Well at first it was simple. I had an Idea in my head. It was a fun and interesting concept about a normal girl surrounded by the most extraordinary things, people and situations and it had potential. I wanted to know where it was going. I decided it would be episodic, the girl recording her thoughts every week, whether that be via blog or podcast or diary entry. And then I thought about it. Any free moment I had, I wanted to know what would happen in this world that I was creating, what that person was going through.
Eventually I had an outline. I knew what she was doing, what was going to happen. I still had to think on characterization, world building, individual character arcs, side plots and the things that might happen after the outline I already had, but by that time I had an Idea of what it would be like, what it would sound like, how the story would progress. This is when I definitely chose podcast as the medium. It fit perfectly with the story and most importantly: I could do it. Right now. Sure, I could have also made it a blog, but that didn’t fit the story as well. Six episodes in, with even more already scripted I can’t imagine it would have turned out this good as a blog.

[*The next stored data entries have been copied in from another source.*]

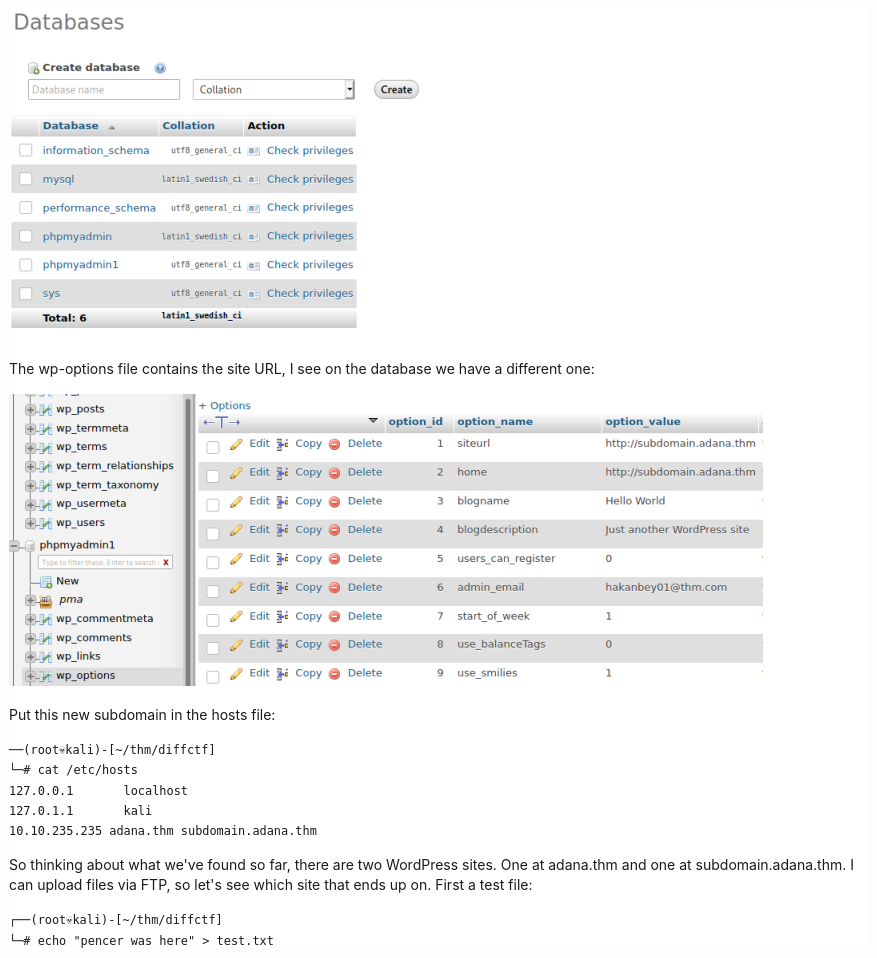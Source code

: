 ![diffctf-php-panel](/assets/images/2021-04-22-21-36-01.png)

The wp-options file contains the site URL, I see on the database we have a different one:

![diffctf-subdomain](/assets/images/2021-04-22-21-39-11.png)

Put this new subdomain in the hosts file:

```
──(root💀kali)-[~/thm/diffctf]
└─# cat /etc/hosts
127.0.0.1       localhost
127.0.1.1       kali
10.10.235.235 adana.thm subdomain.adana.thm
```

So thinking about what we've found so far, there are two WordPress sites. One at adana.thm and one at subdomain.adana.thm. I can upload files via FTP, so let's see which site that ends up on. First a test file:

```text
┌──(root💀kali)-[~/thm/diffctf]
└─# echo "pencer was here" > test.txt
```
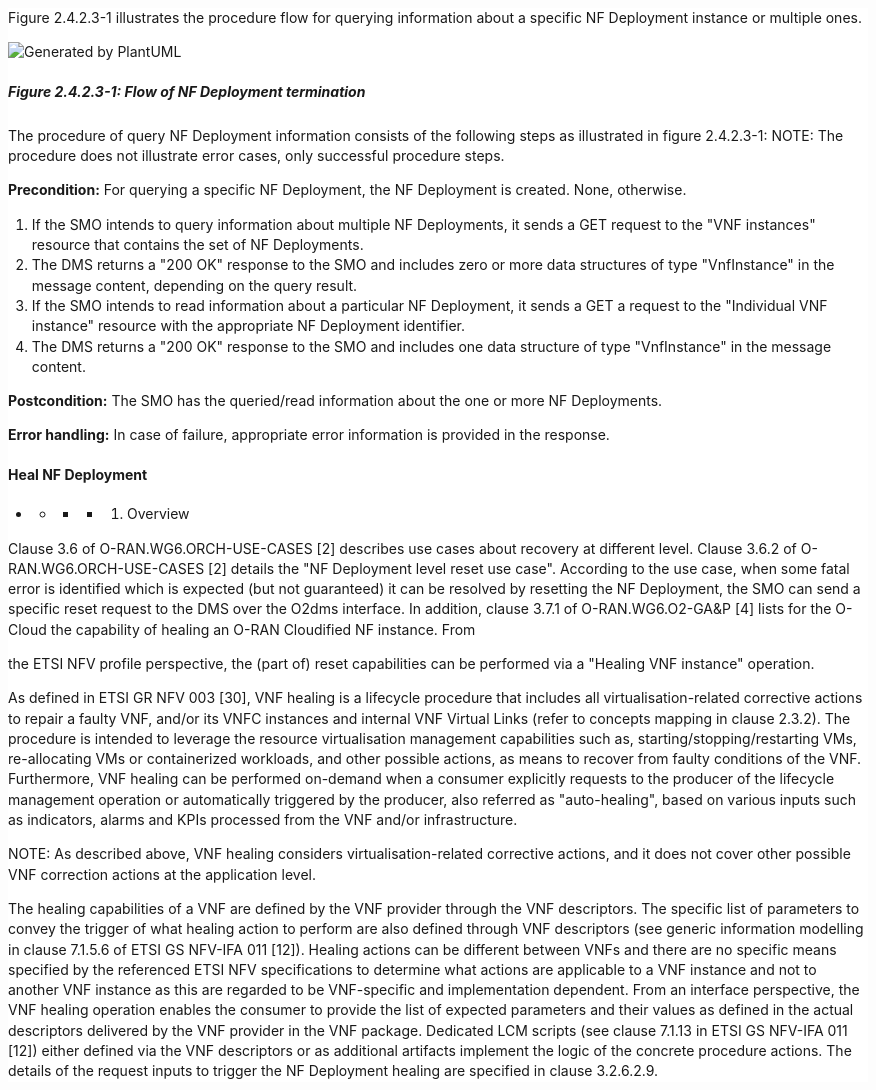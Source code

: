 Figure 2.4.2.3-1 illustrates the procedure flow for querying information about a specific NF Deployment instance or multiple ones.

![Generated by PlantUML]({{site.baseurl}}/assets/images/0fbfac7e21eb.png)

##### Figure 2.4.2.3-1: Flow of NF Deployment termination

The procedure of query NF Deployment information consists of the following steps as illustrated in figure 2.4.2.3-1: NOTE: The procedure does not illustrate error cases, only successful procedure steps.

**Precondition:** For querying a specific NF Deployment, the NF Deployment is created. None, otherwise.

1. If the SMO intends to query information about multiple NF Deployments, it sends a GET request to the "VNF instances" resource that contains the set of NF Deployments.
2. The DMS returns a "200 OK" response to the SMO and includes zero or more data structures of type "VnfInstance" in the message content, depending on the query result.
3. If the SMO intends to read information about a particular NF Deployment, it sends a GET a request to the "Individual VNF instance" resource with the appropriate NF Deployment identifier.
4. The DMS returns a "200 OK" response to the SMO and includes one data structure of type "VnfInstance" in the message content.

**Postcondition:** The SMO has the queried/read information about the one or more NF Deployments.

**Error handling:** In case of failure, appropriate error information is provided in the response.

#### Heal NF Deployment

* + - * 1. Overview

Clause 3.6 of O-RAN.WG6.ORCH-USE-CASES [2] describes use cases about recovery at different level. Clause 3.6.2 of O-RAN.WG6.ORCH-USE-CASES [2] details the "NF Deployment level reset use case". According to the use case, when some fatal error is identified which is expected (but not guaranteed) it can be resolved by resetting the NF Deployment, the SMO can send a specific reset request to the DMS over the O2dms interface. In addition, clause 3.7.1 of O-RAN.WG6.O2-GA&P [4] lists for the O-Cloud the capability of healing an O-RAN Cloudified NF instance. From

the ETSI NFV profile perspective, the (part of) reset capabilities can be performed via a "Healing VNF instance" operation.

As defined in ETSI GR NFV 003 [30], VNF healing is a lifecycle procedure that includes all virtualisation-related corrective actions to repair a faulty VNF, and/or its VNFC instances and internal VNF Virtual Links (refer to concepts mapping in clause 2.3.2). The procedure is intended to leverage the resource virtualisation management capabilities such as, starting/stopping/restarting VMs, re-allocating VMs or containerized workloads, and other possible actions, as means to recover from faulty conditions of the VNF. Furthermore, VNF healing can be performed on-demand when a consumer explicitly requests to the producer of the lifecycle management operation or automatically triggered by the producer, also referred as "auto-healing", based on various inputs such as indicators, alarms and KPIs processed from the VNF and/or infrastructure.

NOTE: As described above, VNF healing considers virtualisation-related corrective actions, and it does not cover other possible VNF correction actions at the application level.

The healing capabilities of a VNF are defined by the VNF provider through the VNF descriptors. The specific list of parameters to convey the trigger of what healing action to perform are also defined through VNF descriptors (see generic information modelling in clause 7.1.5.6 of ETSI GS NFV-IFA 011 [12]). Healing actions can be different between VNFs and there are no specific means specified by the referenced ETSI NFV specifications to determine what actions are applicable to a VNF instance and not to another VNF instance as this are regarded to be VNF-specific and implementation dependent. From an interface perspective, the VNF healing operation enables the consumer to provide the list of expected parameters and their values as defined in the actual descriptors delivered by the VNF provider in the VNF package. Dedicated LCM scripts (see clause 7.1.13 in ETSI GS NFV-IFA 011 [12]) either defined via the VNF descriptors or as additional artifacts implement the logic of the concrete procedure actions. The details of the request inputs to trigger the NF Deployment healing are specified in clause 3.2.6.2.9.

Now my motivation shifted. I was still interested in what might happen, sure. But to continue at this point would mean to work intensely with parts of the story I already knew. It became about letting other people know the story too. I’ve been writing story for years now, and the reasons have been and probably always will be the same: I want to know the story, and then I want others to enjoy it as well. But at this point I’d waited for so long, always trying to find a story I could finish, a story I could publish, and the knowledge that even once I finished it I would be so far away from getting it out there, and that it would be so much responsibility and work (that I was ready to do, simply not equipped to do yet, seeing as school is something I want to survive without dying of stress) that I didn’t want to wait any longer. I wanted to stop stalling. I wanted to take matters into my own hands, and publish one of my stories. Publish a podcast. So I got to work.
I set a date. This is when the first episode will air. Every week following will be a new episode, until it’s done. (The date I picked out turned out to be very inconvenient, seeing as it lined up with one of the most difficult and most important tests of the semester, but I couldn’t change the date now, I knew if I backed out I might not find my way back in.) I asked my father to find out how to make a podcast that I could upload on iTunes, since that’s where I listen to podcasts. (Thank you so much for that, Papa.) And I scripted. Not as much as I had wanted to, but I got far enough. I asked my friends to be my creative support, by beta readers, just simple moral support, honestly, I couldn’t have done it without them.
Motivation is a lot of setting goals and then holding yourself responsible for achieving them. I had clear goals, I had clear deadlines, I had all the tools I needed. A mix of deadline, consequences if the deadline is missed and the desire to meet the deadline and ta-da! Propper motivation. At this point, all you have to do, is just do it.
And expect to fail. The first episode was uploaded a day too early because we weren’t sure I quick iTunes would be on the uptake (very, as it turns out). The second episode was uploaded a few hours late, because I’d forgotten to switch on my alarm and had to get to school on time so I couldn’t do it in the morning (I nearly had a nervous breakdown). And there are still a few mistakes in my scripts and on the website that everyone noticed to late. But I’m not letting any of that destroy my motivation. I’m doing this for the story after all. W learn as we fail.
Sometimes it is hard to motivate yourself to do something, even if it’s something you like doing, then you have to show some willpower, and get trough it. I like to think we learn as we fail, so better get around to failing fast, if you want to be succeeding any time soon.